# Frustration triad (146), idealism and anger



## LibertyPrime (Dec 17, 2010)

Recently I concluded that I'm angry and oh boy I am so damn angry in so many ways it even frightens myself.

I'm a 6 with a 1-4-6 tritype, which basically is the frustration triad. The thing with this is that I'm highly idealistic and moralistic..also very reactive and hate it when I see things happening that I consider unjust...from world problems to petty personal problems to people who make me lose my temper...or withdraw and sulk in depressive cynicism. It really scares me thinking about it, especially how this sort of thing can potentially go wrong.

Anyone else in this crappy situation? I'd like to hear whats it like from your perspective...
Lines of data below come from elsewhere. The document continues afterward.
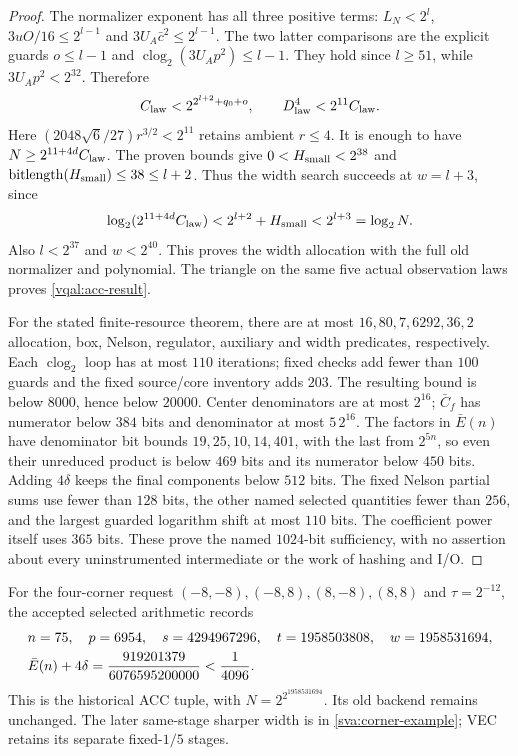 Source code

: \documentclass[11pt]{article}
\theoremstyle{plain}
\theoremstyle{definition}
\theoremstyle{remark}
\begin{document}
\begin{proof}
The normalizer exponent has all three positive terms:
$L_N<2^l$, $3uO/16\le2^{l-1}$ and
$3U_A\bar c^2\le2^{l-1}$. The two latter comparisons are the
explicit guards $o\le l-1$ and
$\operatorname{clog}_2(3U_Ap^2)\le l-1$.
They hold since $l\ge51$, while $3U_Ap^2<2^{32}$.
Therefore
\begin{equation}\label{vqal:acc-normalizer}
 C_{\rm law}<2^{2^{l+2}+q_0+o},\qquad
 D_{\rm law}^4<2^{11}C_{\rm law}.
\end{equation}
Here $(2048\sqrt6/27)r^{3/2}<2^{11}$ retains ambient $r\le4$.
It is enough to have $N\ge2^{11+4d}C_{\rm law}$.
The proven bounds give $0<H_{\rm small}<2^{38}$ and
$\operatorname{bitlength}(H_{\rm small})\le38\le l+2$.
Thus the width search succeeds at $w=l+3$, since
\begin{equation}\label{vqal:acc-symbolic}
 \log_2(2^{11+4d}C_{\rm law})
       <2^{l+2}+H_{\rm small}<2^{l+3}=\log_2N.
\end{equation}
Also $l<2^{37}$ and $w<2^{40}$. This proves the width allocation with
the full old normalizer and polynomial. The triangle on the same five
actual observation laws proves \eqref{vqal:acc-result}.

For the stated finite-resource theorem, there are at most $16,80,7,6292,36,2$
allocation, box, Nelson, regulator, auxiliary and width predicates,
respectively. Each $\operatorname{clog}_2$ loop has at most $110$
iterations; fixed checks add fewer than $100$ guards and the fixed
source/core inventory adds $203$. The resulting bound is below $8000$,
hence below $20000$. Center denominators are at most $2^{16}$;
$\bar C_f$ has numerator below $384$ bits and denominator at most
$5\,2^{16}$. The factors in $\bar E(n)$ have denominator bit bounds
$19,25,10,14,401$, with the last from $2^{5n}$, so even their unreduced
product is below $469$ bits and its numerator below $450$ bits.
Adding $4\delta$ keeps the final components below $512$ bits. The fixed
Nelson partial sums use fewer than $128$ bits, the other named selected
quantities fewer than $256$, and the largest guarded logarithm shift at
most $110$ bits. The coefficient power itself uses $365$ bits.
These prove the named $1024$-bit sufficiency, with no assertion about
every uninstrumented intermediate or the work of hashing and I/O.
\end{proof}

For the four-corner request $(-8,-8),(-8,8),(8,-8),(8,8)$ and
$\tau=2^{-12}$, the accepted selected arithmetic records
\begin{align}\label{vqal:acc-example}
 &n=75,\quad p=6954,\quad s=4294967296,\quad
 t=1958503808,\quad w=1958531694,\nonumber\\
 &\bar E(n)+4\delta={919201379\over6076595200000}<{1\over4096}.
\end{align}
This is the historical ACC tuple, with $N=2^{2^{1958531694}}$. Its old
backend remains unchanged. The later same-stage sharper width is in
\eqref{sva:corner-example}; VEC retains its separate fixed-$1/5$ stages.
\end{document}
I realize that I can only control myself and can not control the actions of others...but all the crap I see happening around me still sends me raging sometimes. I also realize that I have my own baggage to deal with and quite the self hate to overcome. This is due to the 1 and 6 fix influence...compliance to the superego does have a price...self criticism when not living up to ideals and people in this triad are very hard on themselves regardless. Good thing is I'm only hard on myself, but I can imagine other 146-s esp with 1 cores to be different in this matter.

If there are other people out there with 146 tritype, plz share your experience with this. I'm especially interested in ways of using "frustration" in a more positive and assertive way. I have this fear that it may spill out and hurt others. I can remember being like this very early on in life...odd. Maybe others want and need ways to fight this as much as I do ^^ so lets figure it out.
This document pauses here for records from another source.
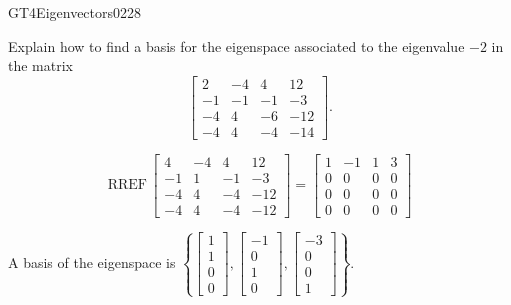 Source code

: \begin{exercise}{GT4}{Eigenvectors}{0228} 
\begin{exerciseStatement} 

Explain how to find a basis for the eigenspace associated to the eigenvalue \(-2\) in the matrix \[\left[\begin{array}{cccc}
2 & -4 & 4 & 12 \\
-1 & -1 & -1 & -3 \\
-4 & 4 & -6 & -12 \\
-4 & 4 & -4 & -14
\end{array}\right].\]

 \end{exerciseStatement}
 \begin{exerciseAnswer} 

\[\mathrm{RREF}\,\left[\begin{array}{cccc}
4 & -4 & 4 & 12 \\
-1 & 1 & -1 & -3 \\
-4 & 4 & -4 & -12 \\
-4 & 4 & -4 & -12
\end{array}\right]=\left[\begin{array}{cccc}
1 & -1 & 1 & 3 \\
0 & 0 & 0 & 0 \\
0 & 0 & 0 & 0 \\
0 & 0 & 0 & 0
\end{array}\right]\]

 

A basis of the eigenspace is \(\left\{ \left[\begin{array}{c}
1 \\
1 \\
0 \\
0
\end{array}\right] , \left[\begin{array}{c}
-1 \\
0 \\
1 \\
0
\end{array}\right] , \left[\begin{array}{c}
-3 \\
0 \\
0 \\
1
\end{array}\right] \right\}\).

 \end{exerciseAnswer}
 \end{exercise}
:laughing: lmao I'd make a great sith  and one crappy jedy haha.


----------



## Enfpleasantly (Mar 5, 2012)

I'm a 7w6 4w5 1w2 and I know idealism and frustration. I have an image in my mind of the perfect Wife, the perfect Mother, the perfect home, the perfect career, the perfect society, perfect humanity, the perfect life...and I strive for it at all costs. I work so hard for it that I have little patience for those who don't work as hard as I do at these things; it's quite exhausting actually. Today, I decided to look around me and appreciate what IS. I made a list of all the things I love about today in the random thread on the ENTJ forum, and you know what? It felt fucking fantastic 

.


----------



## Swordsman of Mana (Jan 7, 2011)

@Rim
the Frustration Triad is 1-4-*7*


----------



## Chipps (Jun 1, 2011)

I just realized my tritype is 614 and not 612, and it manifest itsself with me holding really high standards for myself. I have a vision of the way I want to see my surroundings, how I want to behave, how I want to dress etc. I raise the bar really high and I like things to look and be really nice. Im very iffy and particular of things, but I try not to project this on to other people. I've learned to stop doing that though, it leads to feelings or misanthrope at times. I look at other people, and it just seems like they do things lazily. Their standards aren't very high. They will do anything and everything. They don't have morals or values concerning anything and it sort of disgusts me. From 18-20 I had a hard time dealing with the world around me. I was just disappointed in people. I don't know why, but I expected to them be more. I don't even know what more I was looking for, but they should have been something then what they were. Lol, does this make sense? I have trouble with creating how I want people to be in my head, and in the end they fall short and I end up getting bored or turned off by them. 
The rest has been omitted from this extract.